* Try it
Reproduce the section of the listing that begins at the line containing "Empirical g.f.: x*(1" and finishes at the line containing "That line carries". Include both end lines and nothing beyond them.

---------- Material for this task

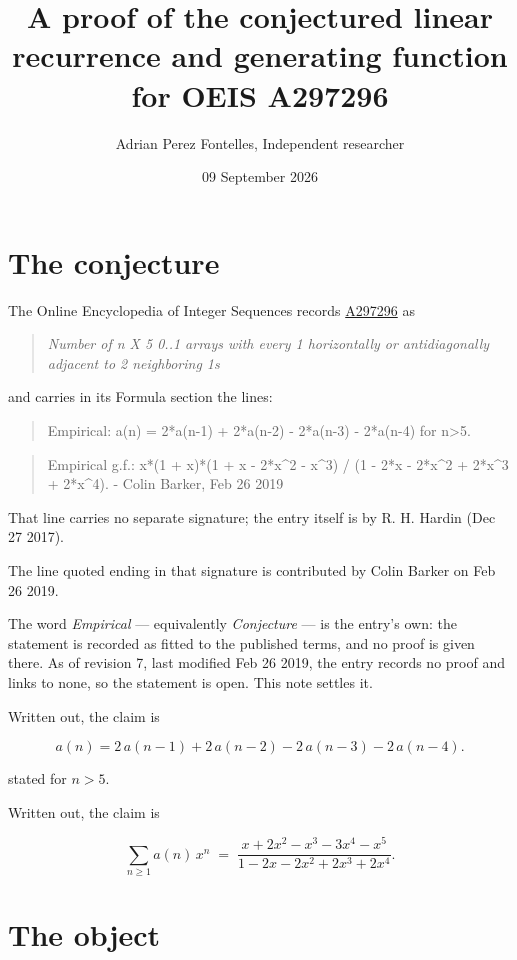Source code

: \documentclass[11pt]{article}
\title{A proof of the conjectured linear recurrence and generating function for OEIS A297296}
\author{Adrian Perez Fontelles, Independent researcher}
\date{09 September 2026}
\theoremstyle{definition}
\begin{document}
\maketitle
\section{The conjecture}

The Online Encyclopedia of Integer Sequences records \href{https://oeis.org/A297296}{A297296} as

\begin{quote}\itshape Number of n X 5 0..1 arrays with every 1 horizontally or antidiagonally adjacent to 2 neighboring 1s\end{quote}

and carries in its Formula section the lines:

\begin{quote}\ttfamily Empirical: a(n) = 2*a(n-1) + 2*a(n-2) - 2*a(n-3) - 2*a(n-4) for n>5.\end{quote}

\begin{quote}\ttfamily Empirical g.f.: x*(1 + x)*(1 + x - 2*x\textasciicircum{}2 - x\textasciicircum{}3) / (1 - 2*x - 2*x\textasciicircum{}2 + 2*x\textasciicircum{}3 + 2*x\textasciicircum{}4). - Colin Barker, Feb 26 2019\end{quote}

That line carries no separate signature; the entry itself is by R. H. Hardin (Dec 27 2017).

The line quoted ending in that signature is contributed by Colin Barker on Feb 26 2019.

The word {\itshape Empirical} --- equivalently {\itshape Conjecture} --- is the entry's own: the statement is recorded as fitted to the published terms, and no proof is given there. As of revision 7, last modified Feb 26 2019, the entry records no proof and links to none, so the statement is open. This note settles it.

Written out, the claim is

\[a(n) = 2\,a(n-1) + 2\,a(n-2) - 2\,a(n-3) - 2\,a(n-4).\]

stated for $n > 5$.

Written out, the claim is

\[\sum_{n \ge 1} a(n)\,x^n \;=\; \frac{x + 2x^{2} - x^{3} - 3x^{4} - x^{5}}{1 - 2x - 2x^{2} + 2x^{3} + 2x^{4}}.\]

\section{The object}
\end{document}
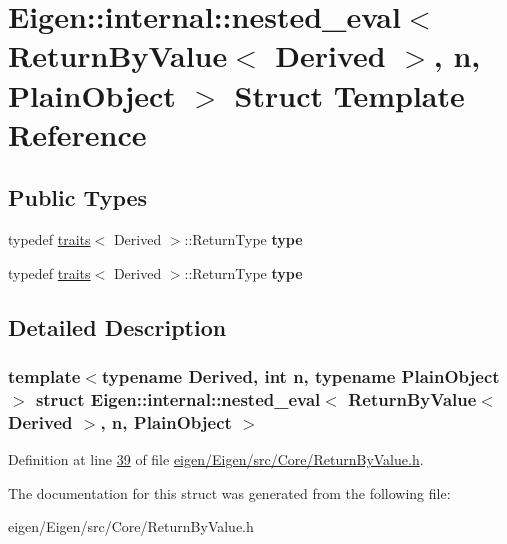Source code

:\hypertarget{struct_eigen_1_1internal_1_1nested__eval_3_01_return_by_value_3_01_derived_01_4_00_01n_00_01_plain_object_01_4}{}\section{Eigen\+:\+:internal\+:\+:nested\+\_\+eval$<$ Return\+By\+Value$<$ Derived $>$, n, Plain\+Object $>$ Struct Template Reference}
\label{struct_eigen_1_1internal_1_1nested__eval_3_01_return_by_value_3_01_derived_01_4_00_01n_00_01_plain_object_01_4}
\subsection*{Public Types}
\begin{DoxyCompactItemize}
\item 
\mbox{\label{struct_eigen_1_1internal_1_1nested__eval_3_01_return_by_value_3_01_derived_01_4_00_01n_00_01_plain_object_01_4_a2548d47a8e27255de008b64a904a9046}} 
typedef \hyperlink{struct_eigen_1_1internal_1_1traits}{traits}$<$ Derived $>$\+::Return\+Type {\bfseries type}
\item 
\mbox{\label{struct_eigen_1_1internal_1_1nested__eval_3_01_return_by_value_3_01_derived_01_4_00_01n_00_01_plain_object_01_4_a2548d47a8e27255de008b64a904a9046}} 
typedef \hyperlink{struct_eigen_1_1internal_1_1traits}{traits}$<$ Derived $>$\+::Return\+Type {\bfseries type}
\end{DoxyCompactItemize}


\subsection{Detailed Description}
\subsubsection*{template$<$typename Derived, int n, typename Plain\+Object$>$\newline
struct Eigen\+::internal\+::nested\+\_\+eval$<$ Return\+By\+Value$<$ Derived $>$, n, Plain\+Object $>$}



Definition at line \hyperlink{eigen_2_eigen_2src_2_core_2_return_by_value_8h_source_l00039}{39} of file \hyperlink{eigen_2_eigen_2src_2_core_2_return_by_value_8h_source}{eigen/\+Eigen/src/\+Core/\+Return\+By\+Value.\+h}.



The documentation for this struct was generated from the following file\+:\begin{DoxyCompactItemize}
\item 
eigen/\+Eigen/src/\+Core/\+Return\+By\+Value.\+h\end{DoxyCompactItemize}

--------------------

* Answer space
\begin{quote}\ttfamily Empirical g.f.: x*(1 + x)*(1 + x - 2*x\textasciicircum{}2 - x\textasciicircum{}3) / (1 - 2*x - 2*x\textasciicircum{}2 + 2*x\textasciicircum{}3 + 2*x\textasciicircum{}4). - Colin Barker, Feb 26 2019\end{quote}

That line carries no separate signature; the entry itself is by R. H. Hardin (Dec 27 2017).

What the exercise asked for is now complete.